One session that left my head spinning was the session on audiobooks and podcasts. It's clear that podcasts are beginning to offer more audio dramas and fictionalized series which may or may not impact audiobook listenership. There are way more podcast listeners than audiobook listeners, no doubt because most of them are free. Podcasts are still not a well monetized product but some companies, like Spotify and Audible are trying to monetize them by offering subscription services. I know a couple narrators who have narrated an audio drama podcast but it's not yet clear to me how casting works in this medium. I have heard some amazing audio dramas podcasts and I always marvel at the amazing production involved one in particular is Appollyon (https://podcasts.apple.com/us/podcast/apollyon/id1559430818) and Lennie Gray (https://www.spreaker.com/show/lennie-gray-an-audio-drama-podcast) an audio drama produced by fellow narrator Earl Sewell.
Last, how do I sum up the wealth of information learned from Andi Arndt's session titled "Improving Quality of Life: Narrator GPS Goals ." I love Andi's creativity with acronyms. 'GPS' in this session meant: "goals, policies and systems!" This session was definitely for the "seasoned" narrator but I learned so much about how to set a goal for recording PFH time per week (her goal is 2.0 PFH on her recording days), and she recommended creating blocks of time during the week to work on various aspects of your business i.e. administrative, recording etc. A couple suggestions for recording tracking tools were shared as well as www.zapier.com , an app which allows you to automate workflows between apps. Someone mentioned a recording tracker that was developed by fellow narrator Greg Tremblay (which I don't have access to but would love to find it) and in another session Andi shared that she uses www.airtable.com for managing her narration projects. It clear that if you're in need of some good business coaching she has a lot to offer.
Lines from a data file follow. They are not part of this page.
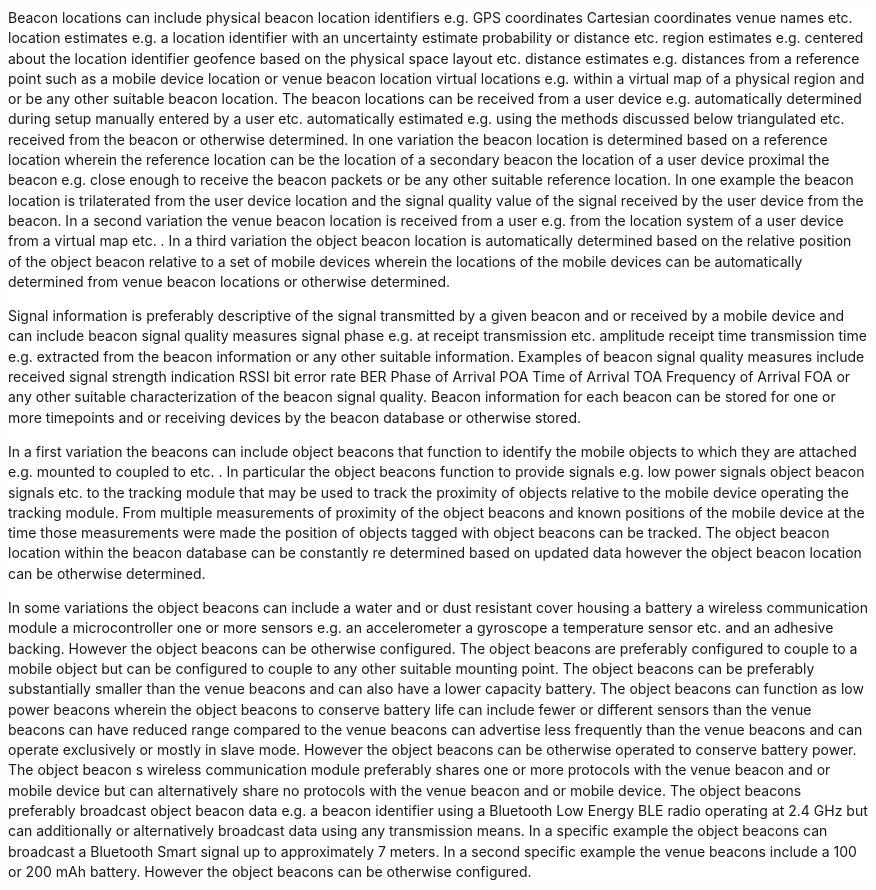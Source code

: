Beacon locations can include physical beacon location identifiers e.g. GPS coordinates Cartesian coordinates venue names etc. location estimates e.g. a location identifier with an uncertainty estimate probability or distance etc. region estimates e.g. centered about the location identifier geofence based on the physical space layout etc. distance estimates e.g. distances from a reference point such as a mobile device location or venue beacon location virtual locations e.g. within a virtual map of a physical region and or be any other suitable beacon location. The beacon locations can be received from a user device e.g. automatically determined during setup manually entered by a user etc. automatically estimated e.g. using the methods discussed below triangulated etc. received from the beacon or otherwise determined. In one variation the beacon location is determined based on a reference location wherein the reference location can be the location of a secondary beacon the location of a user device proximal the beacon e.g. close enough to receive the beacon packets or be any other suitable reference location. In one example the beacon location is trilaterated from the user device location and the signal quality value of the signal received by the user device from the beacon. In a second variation the venue beacon location is received from a user e.g. from the location system of a user device from a virtual map etc. . In a third variation the object beacon location is automatically determined based on the relative position of the object beacon relative to a set of mobile devices wherein the locations of the mobile devices can be automatically determined from venue beacon locations or otherwise determined.

Signal information is preferably descriptive of the signal transmitted by a given beacon and or received by a mobile device and can include beacon signal quality measures signal phase e.g. at receipt transmission etc. amplitude receipt time transmission time e.g. extracted from the beacon information or any other suitable information. Examples of beacon signal quality measures include received signal strength indication RSSI bit error rate BER Phase of Arrival POA Time of Arrival TOA Frequency of Arrival FOA or any other suitable characterization of the beacon signal quality. Beacon information for each beacon can be stored for one or more timepoints and or receiving devices by the beacon database or otherwise stored.

In a first variation the beacons can include object beacons that function to identify the mobile objects to which they are attached e.g. mounted to coupled to etc. . In particular the object beacons function to provide signals e.g. low power signals object beacon signals etc. to the tracking module that may be used to track the proximity of objects relative to the mobile device operating the tracking module. From multiple measurements of proximity of the object beacons and known positions of the mobile device at the time those measurements were made the position of objects tagged with object beacons can be tracked. The object beacon location within the beacon database can be constantly re determined based on updated data however the object beacon location can be otherwise determined.

In some variations the object beacons can include a water and or dust resistant cover housing a battery a wireless communication module a microcontroller one or more sensors e.g. an accelerometer a gyroscope a temperature sensor etc. and an adhesive backing. However the object beacons can be otherwise configured. The object beacons are preferably configured to couple to a mobile object but can be configured to couple to any other suitable mounting point. The object beacons can be preferably substantially smaller than the venue beacons and can also have a lower capacity battery. The object beacons can function as low power beacons wherein the object beacons to conserve battery life can include fewer or different sensors than the venue beacons can have reduced range compared to the venue beacons can advertise less frequently than the venue beacons and can operate exclusively or mostly in slave mode. However the object beacons can be otherwise operated to conserve battery power. The object beacon s wireless communication module preferably shares one or more protocols with the venue beacon and or mobile device but can alternatively share no protocols with the venue beacon and or mobile device. The object beacons preferably broadcast object beacon data e.g. a beacon identifier using a Bluetooth Low Energy BLE radio operating at 2.4 GHz but can additionally or alternatively broadcast data using any transmission means. In a specific example the object beacons can broadcast a Bluetooth Smart signal up to approximately 7 meters. In a second specific example the venue beacons include a 100 or 200 mAh battery. However the object beacons can be otherwise configured.
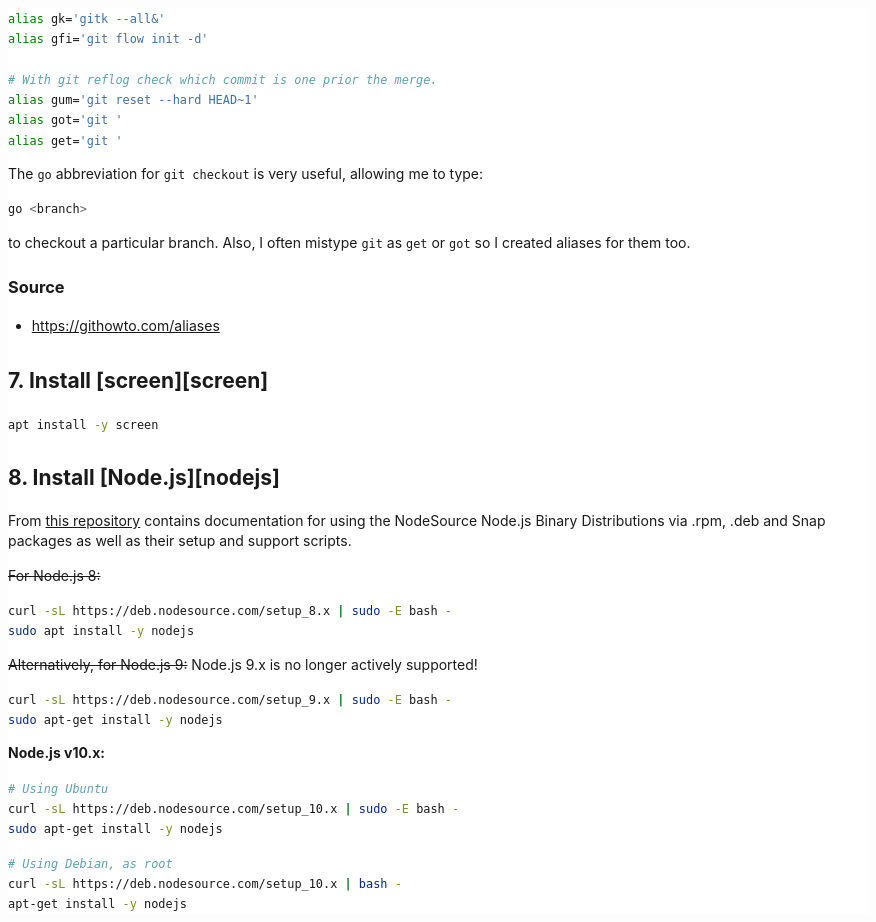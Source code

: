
 ```bash
alias gk='gitk --all&'
alias gfi='git flow init -d'

# With git reflog check which commit is one prior the merge.
alias gum='git reset --hard HEAD~1'
alias got='git '
alias get='git '
```

The `go` abbreviation for `git checkout` is very useful, allowing me to type:

```bash
go <branch>
```

to checkout a particular branch. Also, I often mistype `git` as `get` or `got` so I created aliases for them too.

### Source

* https://githowto.com/aliases

## 7. Install [screen][screen]

```bash
apt install -y screen
```

## 8. Install [Node.js][nodejs]

From [this repository](https://github.com/nodesource/distributions/blob/master/README.md#deb) contains documentation for using the NodeSource Node.js Binary Distributions via .rpm, .deb and Snap packages as well as their setup and support scripts.

~~For Node.js 8:~~
```bash
curl -sL https://deb.nodesource.com/setup_8.x | sudo -E bash -
sudo apt install -y nodejs
```

~~Alternatively, for Node.js 9:~~ Node.js 9.x is no longer actively supported!
```bash
curl -sL https://deb.nodesource.com/setup_9.x | sudo -E bash -
sudo apt-get install -y nodejs
```

**Node.js v10.x:**
```sh
# Using Ubuntu
curl -sL https://deb.nodesource.com/setup_10.x | sudo -E bash -
sudo apt-get install -y nodejs
```
```sh
# Using Debian, as root
curl -sL https://deb.nodesource.com/setup_10.x | bash -
apt-get install -y nodejs
```
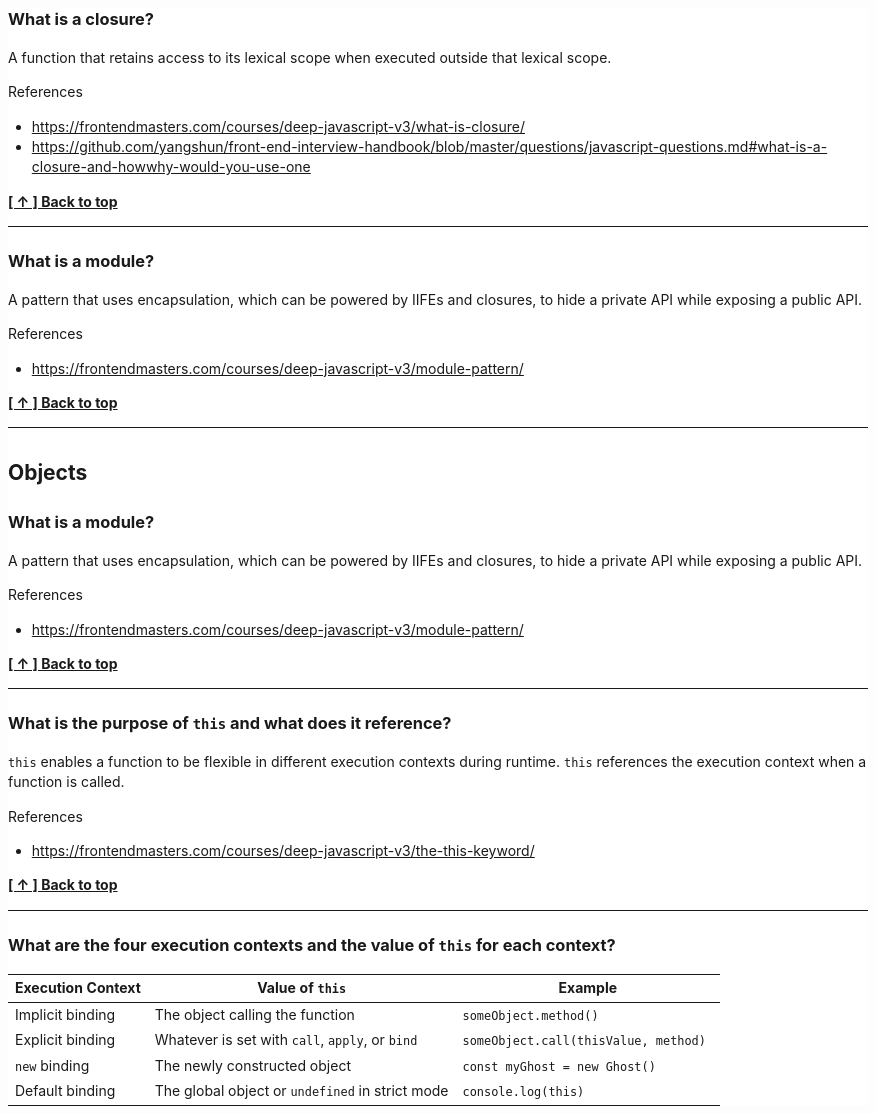 ### What is a closure?
A function that retains access to its lexical scope when executed outside that lexical scope.

References
- https://frontendmasters.com/courses/deep-javascript-v3/what-is-closure/
- https://github.com/yangshun/front-end-interview-handbook/blob/master/questions/javascript-questions.md#what-is-a-closure-and-howwhy-would-you-use-one

**[[ ↑ ] Back to top](#javascript-notes)**

---

### What is a module?
A pattern that uses encapsulation, which can be powered by IIFEs and closures, to hide a private API while exposing a public API.

References
- https://frontendmasters.com/courses/deep-javascript-v3/module-pattern/

**[[ ↑ ] Back to top](#javascript-notes)**

---

## Objects

### What is a module?
A pattern that uses encapsulation, which can be powered by IIFEs and closures, to hide a private API while exposing a public API.

References
- https://frontendmasters.com/courses/deep-javascript-v3/module-pattern/

**[[ ↑ ] Back to top](#javascript-notes)**

---

### What is the purpose of `this` and what does it reference?
`this` enables a function to be flexible in different execution contexts during runtime. `this` references the execution context when a function is called.

References
- https://frontendmasters.com/courses/deep-javascript-v3/the-this-keyword/

**[[ ↑ ] Back to top](#javascript-notes)**

---

### What are the four execution contexts and the value of `this` for each context?
|Execution Context|Value of `this`                                 |Example                               |
|-----------------|------------------------------------------------|--------------------------------------|
|Implicit binding |The object calling the function                 |`someObject.method()`                 |
|Explicit binding |Whatever is set with `call`, `apply`, or `bind` |`someObject.call(thisValue, method) ` |
|`new` binding    |The newly constructed object                    |`const myGhost = new Ghost()`         |
|Default binding  |The global object or `undefined` in strict mode |`console.log(this)`                   |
If I were to sum up my experience at APAC I would say, this was an experience that really facilitated a leveling up for me. I did not know what to expect going into APAC, but I am so glad I attended. I made some invaluable connections that have opened up so many doors helping me meet some of my objectives for my goals. I was able to participate in a Meet the Producers session, where I was paired with a producer from Rakuten Kobo, which facilitated connections with other producers (one being my target audiobook publisher in Michigan where I live; can you guess which one?).
As an introvert the quality of the connections I make are most important and I made some very good sustainable connections with fellow narrators and producers. I have since identified three goals which I am committing myself to reaching between now and the next APAC in March 2022, so off to work I go!